Copy the lines below verbatim, beginning with the line that includes "发表于 2023-4-10 14:02" and continuing to the end; leave out everything before it.

---------- PROVIDED INFORMATION

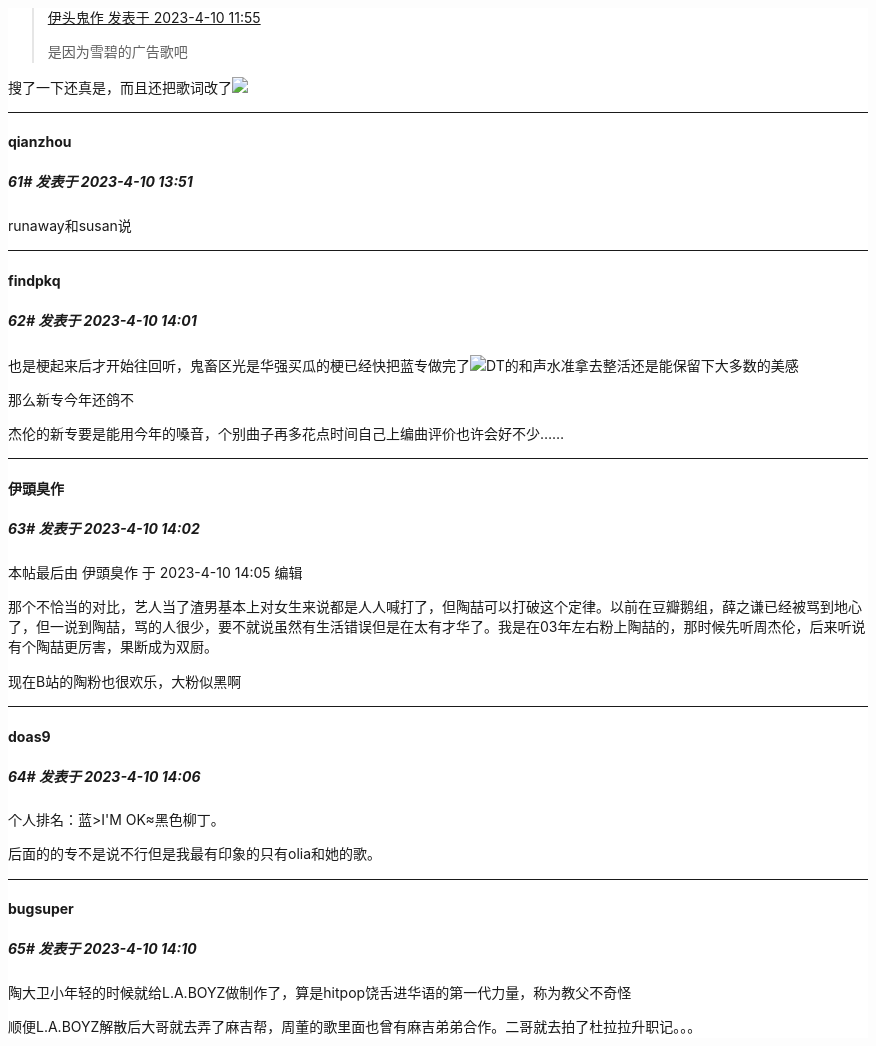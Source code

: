 <blockquote><a href="httphttps://bbs.saraba1st.com/2b/forum.php?mod=redirect&amp;goto=findpost&amp;pid=60397976&amp;ptid=2128132" target="_blank">伊头鬼作 发表于 2023-4-10 11:55</a>

是因为雪碧的广告歌吧</blockquote>
搜了一下还真是，而且还把歌词改了<img src="https://static.saraba1st.com/image/smiley/face2017/067.png" referrerpolicy="no-referrer">


*****

####  qianzhou  
##### 61#       发表于 2023-4-10 13:51

runaway和susan说

*****

####  findpkq  
##### 62#       发表于 2023-4-10 14:01

也是梗起来后才开始往回听，鬼畜区光是华强买瓜的梗已经快把蓝专做完了<img src="https://static.saraba1st.com/image/smiley/face2017/037.png" referrerpolicy="no-referrer">DT的和声水准拿去整活还是能保留下大多数的美感

那么新专今年还鸽不

杰伦的新专要是能用今年的嗓音，个别曲子再多花点时间自己上编曲评价也许会好不少……


*****

####  伊頭臭作  
##### 63#       发表于 2023-4-10 14:02

 本帖最后由 伊頭臭作 于 2023-4-10 14:05 编辑 

那个不恰当的对比，艺人当了渣男基本上对女生来说都是人人喊打了，但陶喆可以打破这个定律。以前在豆瓣鹅组，薛之谦已经被骂到地心了，但一说到陶喆，骂的人很少，要不就说虽然有生活错误但是在太有才华了。我是在03年左右粉上陶喆的，那时候先听周杰伦，后来听说有个陶喆更厉害，果断成为双厨。

现在B站的陶粉也很欢乐，大粉似黑啊

*****

####  doas9  
##### 64#       发表于 2023-4-10 14:06

个人排名：蓝&gt;I'M OK≈黑色柳丁。

后面的的专不是说不行但是我最有印象的只有olia和她的歌。

*****

####  bugsuper  
##### 65#       发表于 2023-4-10 14:10

陶大卫小年轻的时候就给L.A.BOYZ做制作了，算是hitpop饶舌进华语的第一代力量，称为教父不奇怪

顺便L.A.BOYZ解散后大哥就去弄了麻吉帮，周董的歌里面也曾有麻吉弟弟合作。二哥就去拍了杜拉拉升职记。。。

--------------------

# [RESPONSE AREA]
##### 63#       发表于 2023-4-10 14:02

 本帖最后由 伊頭臭作 于 2023-4-10 14:05 编辑 

那个不恰当的对比，艺人当了渣男基本上对女生来说都是人人喊打了，但陶喆可以打破这个定律。以前在豆瓣鹅组，薛之谦已经被骂到地心了，但一说到陶喆，骂的人很少，要不就说虽然有生活错误但是在太有才华了。我是在03年左右粉上陶喆的，那时候先听周杰伦，后来听说有个陶喆更厉害，果断成为双厨。

现在B站的陶粉也很欢乐，大粉似黑啊

*****

####  doas9  
##### 64#       发表于 2023-4-10 14:06

个人排名：蓝&gt;I'M OK≈黑色柳丁。

后面的的专不是说不行但是我最有印象的只有olia和她的歌。

*****

####  bugsuper  
##### 65#       发表于 2023-4-10 14:10

陶大卫小年轻的时候就给L.A.BOYZ做制作了，算是hitpop饶舌进华语的第一代力量，称为教父不奇怪

顺便L.A.BOYZ解散后大哥就去弄了麻吉帮，周董的歌里面也曾有麻吉弟弟合作。二哥就去拍了杜拉拉升职记。。。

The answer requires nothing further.